RPGs, Moving Forward: An Interview With Feargus Urquhart
June 5, 2009 Page 2 of 6
On one hand, obviously, a lot of lessons from RPGs are spreading out. Do you see hard core RPGs as a lot more mainstream as they used to be? Do you think, to a certain extent, it is and always will be more of a niche than some other game genres?
FU: That's a tough call. It's sure your choice in what kind of game you want to make. As a game maker, do you want to go make something that five to 10 million people are going to buy, or are you okay with two to five million people buying it? I think that one of the things is that if you get to where you want to sell five to 10 million units of every game, you have to start making a lot of decisions... In essence, you're trying to make a game that's going to appeal to everybody, right?
So, it's sort of like the difference between... I'll use stupid examples, but there's Ivory Soap. "This is for everybody. It's not special. It's not anything, but it's soap, and it's cheap and for everybody." And then you have something like Dove, which is much more expensive and it smells funny, but it's made for a particular kind of person. I think what happens, though, and maybe the analogy is that Ivory is very generic, Dove is not.
And so, I think a lot of thing is that -- and not that you can say Gears of War, Call of Duty, or any of those things are generic. They're great games and a great experience, but they've been funneled down a line of "How do we sell as many units as possible?", you know what I mean?
And which is the right line? I mean, this is a business. If you're going to spend 30, 40 million dollars on a game, well then you gotta get that many people to buy it. It just makes sense. There's no reason to make a movie, a very niche-y indie movie, and spend a hundred million dollars on it. You can still make money.
It's like the difference between Fox Searchlight and Fox.
FU: Yes, absolutely. When it comes to niche-ness, RPGs, and stuff like that, it depends on what you want to do. You look at Mass Effect and... I mean, Fallout has been very successful, and a lot of people think it's very niche. Mass Effect, again, has been successful, but niche. Though niche might be the wrong word.
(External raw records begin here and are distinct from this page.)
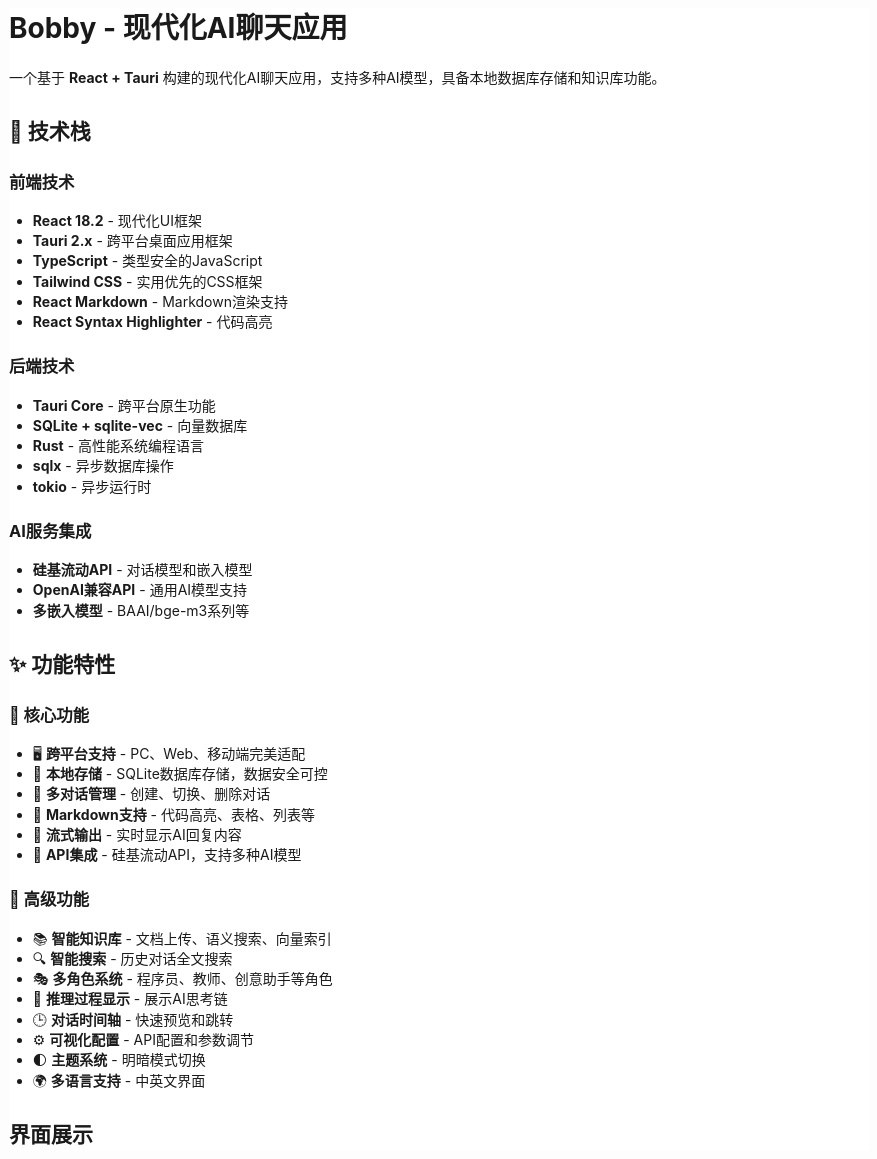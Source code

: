 # Bobby - 现代化AI聊天应用

一个基于 **React + Tauri** 构建的现代化AI聊天应用，支持多种AI模型，具备本地数据库存储和知识库功能。

## 🚀 技术栈

### 前端技术
- **React 18.2** - 现代化UI框架
- **Tauri 2.x** - 跨平台桌面应用框架
- **TypeScript** - 类型安全的JavaScript
- **Tailwind CSS** - 实用优先的CSS框架
- **React Markdown** - Markdown渲染支持
- **React Syntax Highlighter** - 代码高亮

### 后端技术
- **Tauri Core** - 跨平台原生功能
- **SQLite + sqlite-vec** - 向量数据库
- **Rust** - 高性能系统编程语言
- **sqlx** - 异步数据库操作
- **tokio** - 异步运行时

### AI服务集成
- **硅基流动API** - 对话模型和嵌入模型
- **OpenAI兼容API** - 通用AI模型支持
- **多嵌入模型** - BAAI/bge-m3系列等

## ✨ 功能特性

### 🎯 核心功能
- 🖥️ **跨平台支持** - PC、Web、移动端完美适配
- 💾 **本地存储** - SQLite数据库存储，数据安全可控
- 🔄 **多对话管理** - 创建、切换、删除对话
- 📝 **Markdown支持** - 代码高亮、表格、列表等
- 🌊 **流式输出** - 实时显示AI回复内容
- 🔗 **API集成** - 硅基流动API，支持多种AI模型

### 🔧 高级功能
- 📚 **智能知识库** - 文档上传、语义搜索、向量索引
- 🔍 **智能搜索** - 历史对话全文搜索
- 🎭 **多角色系统** - 程序员、教师、创意助手等角色
- 💭 **推理过程显示** - 展示AI思考链
- 🕒 **对话时间轴** - 快速预览和跳转
- ⚙️ **可视化配置** - API配置和参数调节
- 🌓 **主题系统** - 明暗模式切换
- 🌍 **多语言支持** - 中英文界面

## 界面展示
In other words, what they've done, they've pulled more players in by making it on console, making the numbers less in your face. And I think that's attracted people. This is a conversation we have at Obsidian all the time, but you have to be careful about receding the numbers too far into the background because now you might lose your RPG players.
Microsoft/Lionhead Studios' Fable II
I had a debate I did with this freelance writer, which was like Fable people versus Fallout people. Like, I love Fable, and I don't like Fallout, and the reason is the numbers, to me, are too much. But for him, he finds Fable boring because they're so in the background that you don't get to design it yourself.
FU: But there are numbers even in Fable. You have to choose a weapon.
Yes, you have to do that.
FU: Right, and how you tell the difference whether the weapon is good or not is a number. You can buy property. So, there's a certain amount of numbers there.
I realized that I don't like Fallout. And then all the criticisms that I could come up with, I was like, "Anybody can say that about Fable."
Then I was like, "I have no good reason anymore. It just somehow appeals to me. I can't come up with a good reason."
FU: Right, right.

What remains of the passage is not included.